ここでヘイグは生物界の異なる利益主体間のすべてのコミュニケーションが基本的にプロパガンダであると定義していることになる.propagandaは英語では不可算名詞であり,単数複数はないはずだが,いかにもラテン語起源の名詞の複数形のような形をしているのでその単数形としてのpropagandumを単一ミームの呼称候補として提案している.
 

  • ときにプロパガンダムは(説得のエージェントとしてのプロパガンダムの効率性を上げるため)ある受信者から別の受信者に伝えるようにデザインされている.送信者がそのような伝達性能を与えることに成功しているなら,このプロパガンダムはミームということになる.このような伝達にかかる特性は送信者の利益を上げているが,同時にミームとしてのプロパガンダムの利益にもなっている.しかし受信者の反応にかかる特性は送信者の利益になっているだけでミームの利益になっているとは限らない.
  • 送信者のデザインは功を奏さないことがある.プロパガンダムは送信者の究極的な目的である受信者の変化には失敗するが,伝達には成功し心から心に広がっていくかもしれない.一旦ミームの連鎖伝達過程が始まると,もともとの送信者の目的にかかる淘汰はかからないが,ミームの目的にかかるミーム淘汰は(伝達の信頼性がある程度以上あれば)かかるかもしれない.

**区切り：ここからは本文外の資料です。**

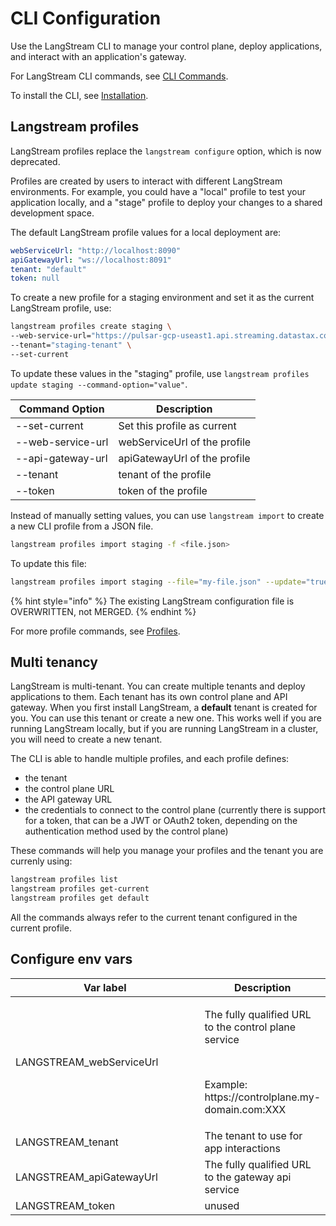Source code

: # CLI Configuration

Use the LangStream CLI to manage your control plane, deploy applications, and interact with an application's gateway.

For LangStream CLI commands, see [CLI Commands](langstream-cli-commands.md).&#x20;

To install the CLI, see [Installation](../installation/langstream-cli.md).

## Langstream profiles

LangStream profiles replace the `langstream configure` option, which is now deprecated.

Profiles are created by users to interact with different LangStream environments. For example, you could have a "local" profile to test your application locally, and a "stage" profile to deploy your changes to a shared development space.

The default LangStream profile values for a local deployment are:

```yaml
webServiceUrl: "http://localhost:8090"
apiGatewayUrl: "ws://localhost:8091"
tenant: "default"
token: null
```

To create a new profile for a staging environment and set it as the current LangStream profile, use:

```bash
langstream profiles create staging \
--web-service-url="https://pulsar-gcp-useast1.api.streaming.datastax.com" \
--tenant="staging-tenant" \
--set-current
```

To update these values in the "staging" profile, use `langstream profiles update staging --command-option="value"`.

| Command Option    | Description                  |
| ----------------- | ---------------------------- |
| --set-current     | Set this profile as current  |
| --web-service-url | webServiceUrl of the profile |
| --api-gateway-url | apiGatewayUrl of the profile |
| --tenant          | tenant of the profile        |
| --token           | token of the profile         |

Instead of manually setting values, you can use `langstream import` to create a new CLI profile from a JSON file.&#x20;

```bash
langstream profiles import staging -f <file.json>
```

To update this file:

```bash
langstream profiles import staging --file="my-file.json" --update="true"
```

{% hint style="info" %}
The existing LangStream configuration file is OVERWRITTEN, not MERGED.
{% endhint %}

For more profile commands, see [Profiles](langstream-cli-commands.md#profiles).

## Multi tenancy

LangStream is multi-tenant. You can create multiple tenants and deploy applications to them. Each tenant has its own control plane and API gateway. When you first install LangStream, a **default** tenant is created for you. You can use this tenant or create a new one. This works well if you are running LangStream locally, but if you are running LangStream in a cluster, you will need to create a new tenant.

The CLI is able to handle multiple profiles, and each profile defines:

* the tenant
* the control plane URL
* the API gateway URL
* the credentials to connect to the control plane (currently there is support for a token, that can be a JWT or OAuth2 token, depending on the authentication method used by the control plane)

These commands will help you manage your profiles and the tenant you are currenly using:

```bash
langstream profiles list
langstream profiles get-current
langstream profiles get default
```

All the commands always refer to the current tenant configured in the current profile.

## Configure env vars

<table data-header-hidden><thead><tr><th width="295">Var label</th><th>Description</th></tr></thead><tbody><tr><td>LANGSTREAM_webServiceUrl</td><td><p>The fully qualified URL to the control plane service</p><p><br></p><p>Example: https://controlplane.my-domain.com:XXX</p></td></tr><tr><td>LANGSTREAM_tenant</td><td>The tenant to use for app interactions</td></tr><tr><td>LANGSTREAM_apiGatewayUrl</td><td>The fully qualified URL to the gateway api service</td></tr><tr><td>LANGSTREAM_token</td><td>unused</td></tr></tbody></table>
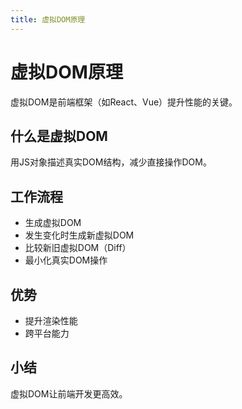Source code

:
 ```yaml
---
title: 虚拟DOM原理
---
```


# 虚拟DOM原理

虚拟DOM是前端框架（如React、Vue）提升性能的关键。

## 什么是虚拟DOM
用JS对象描述真实DOM结构，减少直接操作DOM。

## 工作流程
- 生成虚拟DOM
- 发生变化时生成新虚拟DOM
- 比较新旧虚拟DOM（Diff）
- 最小化真实DOM操作

## 优势
- 提升渲染性能
- 跨平台能力

## 小结
虚拟DOM让前端开发更高效。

  • 伝達者があるミームを伝達するように選ぶ場合,そのすべてのステップは陶太行為になる.私たちは連続する伝達者達に伝達を欲するようにさせるミームの特徴を思い浮かべることができる.このような適応は(伝達者の)意図的な動機にも,無意識の動機にも,バイアスにも働きかけることができるし,そのような適応自体が(プロパガンダとして設計された)意図的な産物であることもランダムの変異による非意図的な過程で生まれた特徴かもしれない.だからミームの適応的な特徴は「インテリジェントデザイン」の産物かもしれないし,自然淘汰の結果かも知れないし,その2つの組合せかもしれない.

 
こういう議論を行うのであればやはりそもそもプロパガンダムのうち第3者に伝えるようにデザインされたもののみをミームとするというヘイグの取り扱いの意味はよくわからない.すべてのプロパガンダムをミームとし,送信者のデザインとして伝播していくもの,意図的なデザインではないがなんらかの理由により伝播していくもの,伝播力がないものがあるとした方がすっきりしたような気がする.
いずれにしてもここでのヘイグのポイントは送信者のメリット(そしてそのデザイン意図)とミームとしてのプロパガンダムのメリット(そしてそれが伝達されるようなデザインを持つ真の理由)は食い違うことがあるという指摘になる.そしてこれはミーム論を価値がないとする文化と遺伝子の共進化論者がしばしば見落としている点になる.